Honestly, the path to getting good at anything is a mess—no straight lines, no solo runs. There’s a team behind every move: teachers, mentors, even random folks you meet by accident. They all toss in a board or two while you’re building your skills. Karate hammered that lesson home for me. Try to skip the basics? Boom, you’re on your back, wondering what happened. I’ve watched super-talented kids wipe out because they tried to get fancy before they could even stand right. Not me. I spent years sharpening my basics, drilling moves until they were automatic. My “box” was built with every subsequent board, with plenty of sweat and no shortcuts.
After a dozen years of my martial journey, something snapped (in a good way). I started feeling which moves fit my body, which ones just clicked. In tournaments, my own style crept in. I’d nail the fundamentals (the box) and then mess around with new combos, sometimes crashing and burning—seriously, it took me over a hundred failed tries to land my double kick. When I finally nailed it, that move became my thing, my signature. Suddenly, techniques that seemed impossible were just part of my daily arsenal.

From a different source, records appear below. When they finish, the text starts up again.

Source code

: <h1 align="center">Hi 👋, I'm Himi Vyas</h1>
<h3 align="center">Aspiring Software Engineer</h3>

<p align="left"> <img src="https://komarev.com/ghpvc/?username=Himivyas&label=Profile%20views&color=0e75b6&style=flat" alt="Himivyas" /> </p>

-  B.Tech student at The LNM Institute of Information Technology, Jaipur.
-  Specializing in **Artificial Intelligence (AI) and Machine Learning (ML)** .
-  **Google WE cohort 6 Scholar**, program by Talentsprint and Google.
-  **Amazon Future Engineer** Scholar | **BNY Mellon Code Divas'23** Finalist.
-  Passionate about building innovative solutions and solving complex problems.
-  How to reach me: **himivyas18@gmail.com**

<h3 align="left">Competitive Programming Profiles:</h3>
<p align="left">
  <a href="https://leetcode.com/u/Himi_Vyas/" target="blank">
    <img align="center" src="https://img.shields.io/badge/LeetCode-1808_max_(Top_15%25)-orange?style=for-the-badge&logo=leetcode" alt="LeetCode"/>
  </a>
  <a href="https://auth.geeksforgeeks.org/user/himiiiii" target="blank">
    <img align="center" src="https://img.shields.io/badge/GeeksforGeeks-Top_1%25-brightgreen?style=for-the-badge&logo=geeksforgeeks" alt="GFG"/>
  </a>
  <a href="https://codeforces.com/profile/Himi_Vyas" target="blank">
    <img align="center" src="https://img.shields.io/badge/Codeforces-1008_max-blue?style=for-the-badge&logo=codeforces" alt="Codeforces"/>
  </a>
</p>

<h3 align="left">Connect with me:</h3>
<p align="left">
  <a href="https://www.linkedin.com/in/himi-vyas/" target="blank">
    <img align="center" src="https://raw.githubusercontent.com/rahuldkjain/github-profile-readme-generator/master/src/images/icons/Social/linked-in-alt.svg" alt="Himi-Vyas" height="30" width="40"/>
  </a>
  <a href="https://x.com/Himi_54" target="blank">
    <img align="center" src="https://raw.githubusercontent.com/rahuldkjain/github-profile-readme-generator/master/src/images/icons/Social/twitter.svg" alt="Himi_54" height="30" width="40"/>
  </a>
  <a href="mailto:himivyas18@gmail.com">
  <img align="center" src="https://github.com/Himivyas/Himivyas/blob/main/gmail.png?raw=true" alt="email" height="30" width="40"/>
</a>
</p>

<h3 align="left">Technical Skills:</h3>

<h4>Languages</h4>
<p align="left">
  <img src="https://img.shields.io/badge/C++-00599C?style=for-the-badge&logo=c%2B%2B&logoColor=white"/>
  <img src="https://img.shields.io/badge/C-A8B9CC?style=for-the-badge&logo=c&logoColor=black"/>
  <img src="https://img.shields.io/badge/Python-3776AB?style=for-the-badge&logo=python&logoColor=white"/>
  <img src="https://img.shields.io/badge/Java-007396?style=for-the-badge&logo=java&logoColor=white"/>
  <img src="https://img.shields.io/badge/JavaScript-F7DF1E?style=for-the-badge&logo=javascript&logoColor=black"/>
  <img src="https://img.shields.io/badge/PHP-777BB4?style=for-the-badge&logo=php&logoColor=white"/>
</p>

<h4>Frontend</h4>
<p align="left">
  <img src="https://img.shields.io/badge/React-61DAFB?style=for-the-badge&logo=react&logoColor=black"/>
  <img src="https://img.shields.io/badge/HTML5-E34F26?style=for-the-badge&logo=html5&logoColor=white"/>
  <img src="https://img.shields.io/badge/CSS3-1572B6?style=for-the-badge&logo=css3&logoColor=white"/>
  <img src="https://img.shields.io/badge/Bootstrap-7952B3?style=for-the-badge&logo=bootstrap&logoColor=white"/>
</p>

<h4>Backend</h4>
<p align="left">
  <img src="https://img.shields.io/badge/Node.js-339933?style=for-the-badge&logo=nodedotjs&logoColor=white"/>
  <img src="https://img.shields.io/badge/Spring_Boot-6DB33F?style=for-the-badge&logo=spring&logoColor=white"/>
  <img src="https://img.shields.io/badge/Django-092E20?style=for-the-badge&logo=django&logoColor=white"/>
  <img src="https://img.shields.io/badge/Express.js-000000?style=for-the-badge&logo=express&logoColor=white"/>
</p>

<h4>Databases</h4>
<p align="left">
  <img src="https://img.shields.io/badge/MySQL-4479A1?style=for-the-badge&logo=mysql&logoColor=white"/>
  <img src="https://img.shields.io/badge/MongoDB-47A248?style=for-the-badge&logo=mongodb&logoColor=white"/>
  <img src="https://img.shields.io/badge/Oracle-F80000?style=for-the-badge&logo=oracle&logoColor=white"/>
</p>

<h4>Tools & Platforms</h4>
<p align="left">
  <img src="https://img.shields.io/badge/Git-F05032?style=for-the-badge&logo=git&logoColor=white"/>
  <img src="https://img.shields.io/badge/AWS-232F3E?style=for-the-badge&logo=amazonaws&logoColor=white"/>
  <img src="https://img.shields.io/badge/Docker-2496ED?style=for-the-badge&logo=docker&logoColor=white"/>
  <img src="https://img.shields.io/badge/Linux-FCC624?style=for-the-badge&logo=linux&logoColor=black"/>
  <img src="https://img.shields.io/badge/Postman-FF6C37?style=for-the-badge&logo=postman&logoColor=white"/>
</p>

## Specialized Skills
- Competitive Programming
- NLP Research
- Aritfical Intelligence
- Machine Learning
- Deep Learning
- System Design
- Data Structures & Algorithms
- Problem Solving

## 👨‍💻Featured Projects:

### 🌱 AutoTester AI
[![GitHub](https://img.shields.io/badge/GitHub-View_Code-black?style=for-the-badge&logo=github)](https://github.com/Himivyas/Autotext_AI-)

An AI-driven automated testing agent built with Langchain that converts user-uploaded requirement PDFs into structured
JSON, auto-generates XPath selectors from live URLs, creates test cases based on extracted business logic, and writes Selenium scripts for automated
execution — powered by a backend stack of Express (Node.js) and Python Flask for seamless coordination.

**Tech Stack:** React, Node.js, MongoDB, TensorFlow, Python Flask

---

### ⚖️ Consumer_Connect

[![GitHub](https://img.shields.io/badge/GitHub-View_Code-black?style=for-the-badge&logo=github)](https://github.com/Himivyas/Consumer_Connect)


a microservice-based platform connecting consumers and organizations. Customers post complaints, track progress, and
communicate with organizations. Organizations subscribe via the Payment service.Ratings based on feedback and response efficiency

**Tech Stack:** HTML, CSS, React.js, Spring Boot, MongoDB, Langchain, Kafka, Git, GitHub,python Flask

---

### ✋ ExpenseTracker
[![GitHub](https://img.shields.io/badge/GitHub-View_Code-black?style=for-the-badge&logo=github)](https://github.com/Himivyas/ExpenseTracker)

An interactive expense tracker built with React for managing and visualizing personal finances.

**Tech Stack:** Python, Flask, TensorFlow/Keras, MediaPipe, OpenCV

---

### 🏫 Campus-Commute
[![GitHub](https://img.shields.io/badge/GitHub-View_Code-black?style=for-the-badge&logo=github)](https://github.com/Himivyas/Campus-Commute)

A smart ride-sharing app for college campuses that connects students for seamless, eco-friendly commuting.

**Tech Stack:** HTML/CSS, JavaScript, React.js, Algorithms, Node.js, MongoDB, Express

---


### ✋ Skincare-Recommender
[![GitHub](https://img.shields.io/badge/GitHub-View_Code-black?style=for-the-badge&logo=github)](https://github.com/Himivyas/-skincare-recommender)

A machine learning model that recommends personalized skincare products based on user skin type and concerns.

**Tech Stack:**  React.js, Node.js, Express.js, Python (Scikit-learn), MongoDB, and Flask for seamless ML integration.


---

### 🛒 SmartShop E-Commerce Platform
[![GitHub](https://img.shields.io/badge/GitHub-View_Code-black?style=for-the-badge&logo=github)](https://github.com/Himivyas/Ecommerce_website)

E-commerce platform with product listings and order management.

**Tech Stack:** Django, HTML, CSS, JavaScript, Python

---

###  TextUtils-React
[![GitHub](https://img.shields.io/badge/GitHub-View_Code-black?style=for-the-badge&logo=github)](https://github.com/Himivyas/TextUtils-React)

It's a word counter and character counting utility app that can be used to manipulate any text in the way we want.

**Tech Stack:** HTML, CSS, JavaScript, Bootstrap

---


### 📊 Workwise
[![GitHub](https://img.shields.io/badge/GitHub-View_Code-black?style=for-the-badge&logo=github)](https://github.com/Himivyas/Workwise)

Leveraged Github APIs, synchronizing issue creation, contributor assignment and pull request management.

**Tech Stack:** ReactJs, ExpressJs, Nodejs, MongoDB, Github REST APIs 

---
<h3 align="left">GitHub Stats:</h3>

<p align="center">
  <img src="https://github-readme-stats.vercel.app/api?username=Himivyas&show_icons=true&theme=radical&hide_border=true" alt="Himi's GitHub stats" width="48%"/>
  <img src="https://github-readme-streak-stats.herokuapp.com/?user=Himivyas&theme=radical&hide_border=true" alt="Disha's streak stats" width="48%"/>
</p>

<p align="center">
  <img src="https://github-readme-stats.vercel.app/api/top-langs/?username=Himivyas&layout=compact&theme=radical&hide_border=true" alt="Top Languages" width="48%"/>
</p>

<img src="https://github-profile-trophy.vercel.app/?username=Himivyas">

Then came wrestling, crashing in and expanding what I thought to be possible. Junior year, I joined my high school wrestling team, and the footwork just made sense. Turns out, wrestling and karate aren’t so different—you just have to mash them together in the right way. That’s how I cooked up the drop-step: half-wrestler, half-karate freak, all me. That little Frankenstein move was key to helping me snag the 2025 Kentucky State Champion title.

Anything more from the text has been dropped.